[Records supplied — start]

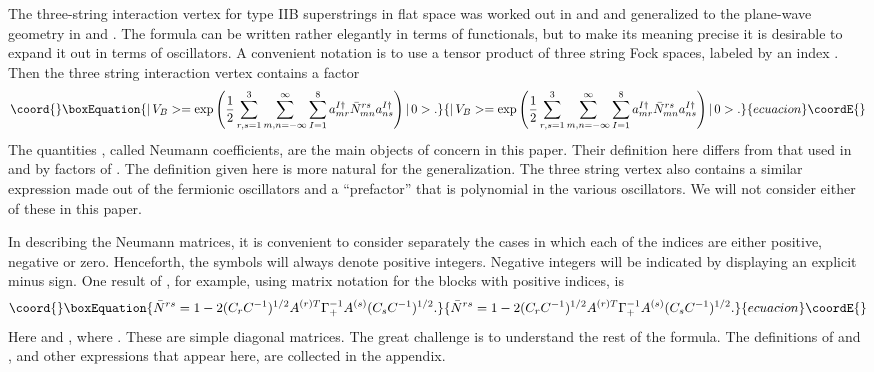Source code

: \documentclass[a4paper,12pt]{article}
\begin{document}
The three-string interaction vertex for type IIB superstrings in
flat space was worked out in \cite{Green:1982tc} and
\cite{Green:hw} and generalized to the plane-wave geometry in
\cite{Spradlin:2002ar} and \cite{Spradlin:2002rv}. The formula can
be written rather elegantly in terms of functionals, but to make
its meaning precise it is desirable to expand it out in terms of
oscillators. A convenient notation is to use a tensor product of
three string Fock spaces, labeled by an index \coordHE{}. Then the
three string interaction vertex contains a factor
\begin{equation}\coord{}\boxEquation{
|\, V_B> = {\rm exp} \left( {1\over 2} \sum_{r,s =1}^3 \sum_{m,n
=-\infty}^{\infty} \sum_{I=1}^8 a_{mr}^{I\dagger} \bar N_{mn}^{rs}
a_{ns}^{I\dagger}\right) |\, 0>.
}{
|\, V_B> = {\rm exp} \left( {1\over 2} \sum_{r,s =1}^3 \sum_{m,n
=-\infty}^{\infty} \sum_{I=1}^8 a_{mr}^{I\dagger} \bar N_{mn}^{rs}
a_{ns}^{I\dagger}\right) |\, 0>.
}{ecuacion}\coordE{}\end{equation}
The quantities \coordHE{}, called Neumann coefficients,
are the main objects of concern in this paper. Their definition
here differs from that used in \cite{Green:1982tc} and
\cite{Green:hw} by factors of \coordHE{}. The definition given
here is more natural for the \coordHE{} generalization. The three
string vertex also contains a similar expression \coordHE{} made
out of the fermionic oscillators and a ``prefactor'' that is
polynomial in the various oscillators. We will not consider either
of these in this paper.

In describing the Neumann matrices, it is convenient to consider
separately the cases in which each of the indices \coordHE{} are either
positive, negative or zero. Henceforth, the symbols \coordHE{} will
always denote positive integers. Negative integers will be
indicated by displaying an explicit minus sign.  One result of
\cite{Spradlin:2002ar}, for example, using matrix notation for the
blocks with positive indices, is
\begin{equation}\coord{}\boxEquation{
\bar N^{rs} = 1 - 2 (C_r C^{-1})^{1/2} A^{(r)T}
\Gamma_+^{-1}A^{(s)} (C_s C^{-1})^{1/2}.
}{
\bar N^{rs} = 1 - 2 (C_r C^{-1})^{1/2} A^{(r)T}
\Gamma_+^{-1}A^{(s)} (C_s C^{-1})^{1/2}.
}{ecuacion}\coordE{}\end{equation}
Here \coordHE{} and \coordHE{}, where \coordHE{}. These are simple diagonal matrices. The great
challenge is to understand the rest of the formula. The
definitions of \coordHE{} and \myHighlight{$\Gamma_+$}\coordHE{}, and other expressions
that appear here, are collected in the appendix.
\end{document}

[Records supplied — finish]

* **Assignment**
Pictures do not go in the copy; print every entry exactly as it stands.

* **Solution**
Source code

: \documentclass[a4paper,12pt]{article}
\begin{document}
The three-string interaction vertex for type IIB superstrings in
flat space was worked out in \cite{Green:1982tc} and
\cite{Green:hw} and generalized to the plane-wave geometry in
\cite{Spradlin:2002ar} and \cite{Spradlin:2002rv}. The formula can
be written rather elegantly in terms of functionals, but to make
its meaning precise it is desirable to expand it out in terms of
oscillators. A convenient notation is to use a tensor product of
three string Fock spaces, labeled by an index \coordHE{}. Then the
three string interaction vertex contains a factor
\begin{equation}\coord{}\boxEquation{
|\, V_B> = {\rm exp} \left( {1\over 2} \sum_{r,s =1}^3 \sum_{m,n
=-\infty}^{\infty} \sum_{I=1}^8 a_{mr}^{I\dagger} \bar N_{mn}^{rs}
a_{ns}^{I\dagger}\right) |\, 0>.
}{
|\, V_B> = {\rm exp} \left( {1\over 2} \sum_{r,s =1}^3 \sum_{m,n
=-\infty}^{\infty} \sum_{I=1}^8 a_{mr}^{I\dagger} \bar N_{mn}^{rs}
a_{ns}^{I\dagger}\right) |\, 0>.
}{ecuacion}\coordE{}\end{equation}
The quantities \coordHE{}, called Neumann coefficients,
are the main objects of concern in this paper. Their definition
here differs from that used in \cite{Green:1982tc} and
\cite{Green:hw} by factors of \coordHE{}. The definition given
here is more natural for the \coordHE{} generalization. The three
string vertex also contains a similar expression \coordHE{} made
out of the fermionic oscillators and a ``prefactor'' that is
polynomial in the various oscillators. We will not consider either
of these in this paper.

In describing the Neumann matrices, it is convenient to consider
separately the cases in which each of the indices \coordHE{} are either
positive, negative or zero. Henceforth, the symbols \coordHE{} will
always denote positive integers. Negative integers will be
indicated by displaying an explicit minus sign.  One result of
\cite{Spradlin:2002ar}, for example, using matrix notation for the
blocks with positive indices, is
\begin{equation}\coord{}\boxEquation{
\bar N^{rs} = 1 - 2 (C_r C^{-1})^{1/2} A^{(r)T}
\Gamma_+^{-1}A^{(s)} (C_s C^{-1})^{1/2}.
}{
\bar N^{rs} = 1 - 2 (C_r C^{-1})^{1/2} A^{(r)T}
\Gamma_+^{-1}A^{(s)} (C_s C^{-1})^{1/2}.
}{ecuacion}\coordE{}\end{equation}
Here \coordHE{} and \coordHE{}, where \coordHE{}. These are simple diagonal matrices. The great
challenge is to understand the rest of the formula. The
definitions of \coordHE{} and \myHighlight{$\Gamma_+$}\coordHE{}, and other expressions
that appear here, are collected in the appendix.
\end{document}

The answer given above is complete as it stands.